En 1914, peu de places fortes sont encore actives en France le long de la frontière belge. La plupart ont été déclassées et parfois démantelées à la fin du XIXe siècle. Cependant, quelques forts détachés sur la Scarpe, sur l’Escaut, aux débouchés du Luxembourg et des Ardennes belges (Charlemont par exemple) et quelques places (Dunkerque, Lille, Maubeuge, Montmédy) ont été maintenues. Parfois héritées du Moyen Âge, revalorisées ou construites sous l’Ancien-Régime, la plupart de ces défenses portent la marque de Vauban. Le maréchal de Louis XIV a largement contribué à aménager cet espace, difficile à défendre.

Au début du XXe siècle, ces défenses sont obsolètes. Pourtant, à partir de 1914 et jusqu’en 1918, ces places et forts se retrouvent en première ligne à plusieurs reprises.

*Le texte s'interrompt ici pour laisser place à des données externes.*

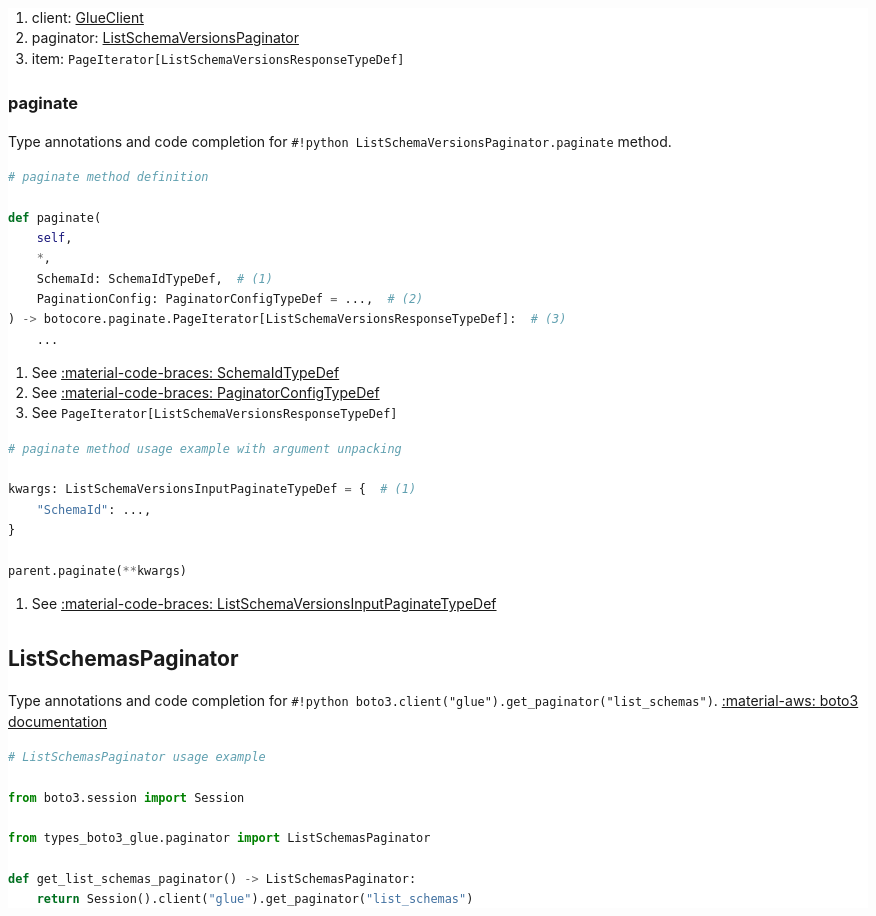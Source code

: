 1. client: [GlueClient](./client.md)
2. paginator: [ListSchemaVersionsPaginator](./paginators.md#listschemaversionspaginator)
3. item: `PageIterator[ListSchemaVersionsResponseTypeDef]`


### paginate

Type annotations and code completion for `#!python ListSchemaVersionsPaginator.paginate` method.

```python
# paginate method definition

def paginate(
    self,
    *,
    SchemaId: SchemaIdTypeDef,  # (1)
    PaginationConfig: PaginatorConfigTypeDef = ...,  # (2)
) -> botocore.paginate.PageIterator[ListSchemaVersionsResponseTypeDef]:  # (3)
    ...
```

1. See [:material-code-braces: SchemaIdTypeDef](./type_defs.md#schemaidtypedef)
2. See [:material-code-braces: PaginatorConfigTypeDef](./type_defs.md#paginatorconfigtypedef)
3. See `PageIterator[ListSchemaVersionsResponseTypeDef]`


```python
# paginate method usage example with argument unpacking

kwargs: ListSchemaVersionsInputPaginateTypeDef = {  # (1)
    "SchemaId": ...,
}

parent.paginate(**kwargs)
```

1. See [:material-code-braces: ListSchemaVersionsInputPaginateTypeDef](./type_defs.md#listschemaversionsinputpaginatetypedef)
## ListSchemasPaginator

Type annotations and code completion for `#!python boto3.client("glue").get_paginator("list_schemas")`.
[:material-aws: boto3 documentation](https://boto3.amazonaws.com/v1/documentation/api/latest/reference/services/glue/paginator/ListSchemas.html#Glue.Paginator.ListSchemas)

```python
# ListSchemasPaginator usage example

from boto3.session import Session

from types_boto3_glue.paginator import ListSchemasPaginator

def get_list_schemas_paginator() -> ListSchemasPaginator:
    return Session().client("glue").get_paginator("list_schemas")
```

Les fortifications Vauban avant 1914 : état des lieux
À la veille de la Première Guerre mondiale, la frontière fortifiée et la défense en profondeur du siècle de Louis XIV n’existent plus. Les grandes places fortes héritées de Vauban ont été soit déclassées, soit démolies entre la fin du XIXe siècle et le début du XXe siècle. Les raisons sont d’abord stratégiques : en effet, de nombreuses places sont trop éloignées des frontières et l’état-major estime qu’elles ne sont plus utiles pour une armée qui doit vaincre rapidement par l’offensive. Les raisons de cet abandon sont également militaires et techniques. Au XIXe siècle, les remparts ont perdu tout leur intérêt défensif. L’issue des guerres se joue davantage sur les champs de bataille. Les sièges comme ceux de Saragosse (1808 et 1809), de Sébastopol (1854-1855), de Belfort (1870- 1871) deviennent des exceptions et sont rarement décisifs. De plus, à la fin du XIXe siècle, l’apparition des canons rayés, plus puissants, plus précis et l’invention de l’obus à mélinite et de l’obus-torpille provoquent l’inadaptation au combat moderne des villes fortifiées héritées de Vauban. Enfin, pour des raisons financières, il n’est pas envisageable de revaloriser les fortifications, souvent en très mauvais état. Par conséquent, l’immense barrière fortifiée érigée par Vauban est progressivement abandonnée par l’armée et remise aux villes. Ces dernières préfèrent détruire leurs remparts, en raison des enjeux économiques de la fin du siècle. L’essor industriel, l’arrivée du train en ville et la croissance urbaine conduisent à un réaménagement du tissu urbain. Les portes sont rasées, les fossés comblés et les remparts démolis. Ainsi de 1892 à 1898, le démantèlement des fortifications à Cambrai transforme profondément la ville : il permet de nouveaux aménagements (les boulevards, les constructions de logements, les jardins publics) et l’intégration des faubourgs à la ville. Seules quelques tours et portes ont parfois échappé à la destruction. Pourtant, à la veille de la guerre, quelques villes ont conservé leurs remparts. Au début du XXe siècle, les partisans du maintien des fortifications estiment que ces défenses rappellent les souvenirs des guerres de Louis XIV, de 1792, de 1814 et de 1870 pour les populations des frontières.